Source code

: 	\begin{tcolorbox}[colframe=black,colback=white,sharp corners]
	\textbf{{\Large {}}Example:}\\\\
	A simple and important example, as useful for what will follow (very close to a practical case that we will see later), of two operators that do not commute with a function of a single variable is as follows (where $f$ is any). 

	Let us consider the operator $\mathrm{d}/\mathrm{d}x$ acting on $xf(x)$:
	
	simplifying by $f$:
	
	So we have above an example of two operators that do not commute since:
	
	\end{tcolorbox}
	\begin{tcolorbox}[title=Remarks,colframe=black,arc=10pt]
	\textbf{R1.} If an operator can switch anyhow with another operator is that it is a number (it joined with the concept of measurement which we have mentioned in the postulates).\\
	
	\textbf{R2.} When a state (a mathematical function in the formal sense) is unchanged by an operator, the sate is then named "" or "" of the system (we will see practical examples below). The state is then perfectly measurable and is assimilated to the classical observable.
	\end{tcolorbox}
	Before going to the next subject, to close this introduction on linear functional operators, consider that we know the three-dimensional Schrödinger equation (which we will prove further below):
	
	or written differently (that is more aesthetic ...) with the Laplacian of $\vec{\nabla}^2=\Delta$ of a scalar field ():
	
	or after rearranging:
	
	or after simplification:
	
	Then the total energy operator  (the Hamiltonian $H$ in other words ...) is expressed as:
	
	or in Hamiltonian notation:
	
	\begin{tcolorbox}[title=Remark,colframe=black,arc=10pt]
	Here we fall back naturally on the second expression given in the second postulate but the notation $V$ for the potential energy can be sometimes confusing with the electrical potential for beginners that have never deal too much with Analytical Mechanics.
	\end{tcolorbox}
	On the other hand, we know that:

====

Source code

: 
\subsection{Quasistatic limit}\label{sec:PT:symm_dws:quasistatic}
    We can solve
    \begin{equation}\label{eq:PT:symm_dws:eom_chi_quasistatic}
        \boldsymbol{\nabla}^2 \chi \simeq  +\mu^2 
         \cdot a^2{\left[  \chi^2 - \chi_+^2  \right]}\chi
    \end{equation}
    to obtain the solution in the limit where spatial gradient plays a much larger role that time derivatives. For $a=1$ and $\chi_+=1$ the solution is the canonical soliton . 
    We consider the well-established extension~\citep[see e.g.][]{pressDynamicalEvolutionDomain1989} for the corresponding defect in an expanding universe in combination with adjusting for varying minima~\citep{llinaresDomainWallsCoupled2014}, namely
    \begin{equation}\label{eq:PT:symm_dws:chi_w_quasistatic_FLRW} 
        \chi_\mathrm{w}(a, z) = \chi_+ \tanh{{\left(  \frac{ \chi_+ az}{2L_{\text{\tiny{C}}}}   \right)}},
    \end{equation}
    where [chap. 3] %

====

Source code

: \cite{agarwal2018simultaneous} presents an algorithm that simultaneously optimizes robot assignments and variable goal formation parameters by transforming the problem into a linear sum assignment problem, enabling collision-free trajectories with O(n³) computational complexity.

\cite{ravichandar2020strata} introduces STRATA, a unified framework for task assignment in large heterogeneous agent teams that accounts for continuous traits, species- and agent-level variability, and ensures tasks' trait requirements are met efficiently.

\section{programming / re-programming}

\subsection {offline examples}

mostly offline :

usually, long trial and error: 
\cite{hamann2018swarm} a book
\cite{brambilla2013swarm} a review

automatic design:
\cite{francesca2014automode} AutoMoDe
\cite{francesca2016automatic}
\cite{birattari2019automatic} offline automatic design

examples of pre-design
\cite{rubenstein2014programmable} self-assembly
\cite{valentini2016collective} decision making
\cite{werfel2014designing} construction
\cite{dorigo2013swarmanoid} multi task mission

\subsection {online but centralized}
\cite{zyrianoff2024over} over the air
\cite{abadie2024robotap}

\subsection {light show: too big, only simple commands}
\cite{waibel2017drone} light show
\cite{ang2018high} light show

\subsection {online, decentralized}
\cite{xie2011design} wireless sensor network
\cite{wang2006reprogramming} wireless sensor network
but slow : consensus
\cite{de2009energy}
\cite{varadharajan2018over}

====

** Exercise **
Show the lines where the word "know" appears in the entries.

** Written solution **
	Before going to the next subject, to close this introduction on linear functional operators, consider that we know the three-dimensional Schrödinger equation (which we will prove further below):
	On the other hand, we know that:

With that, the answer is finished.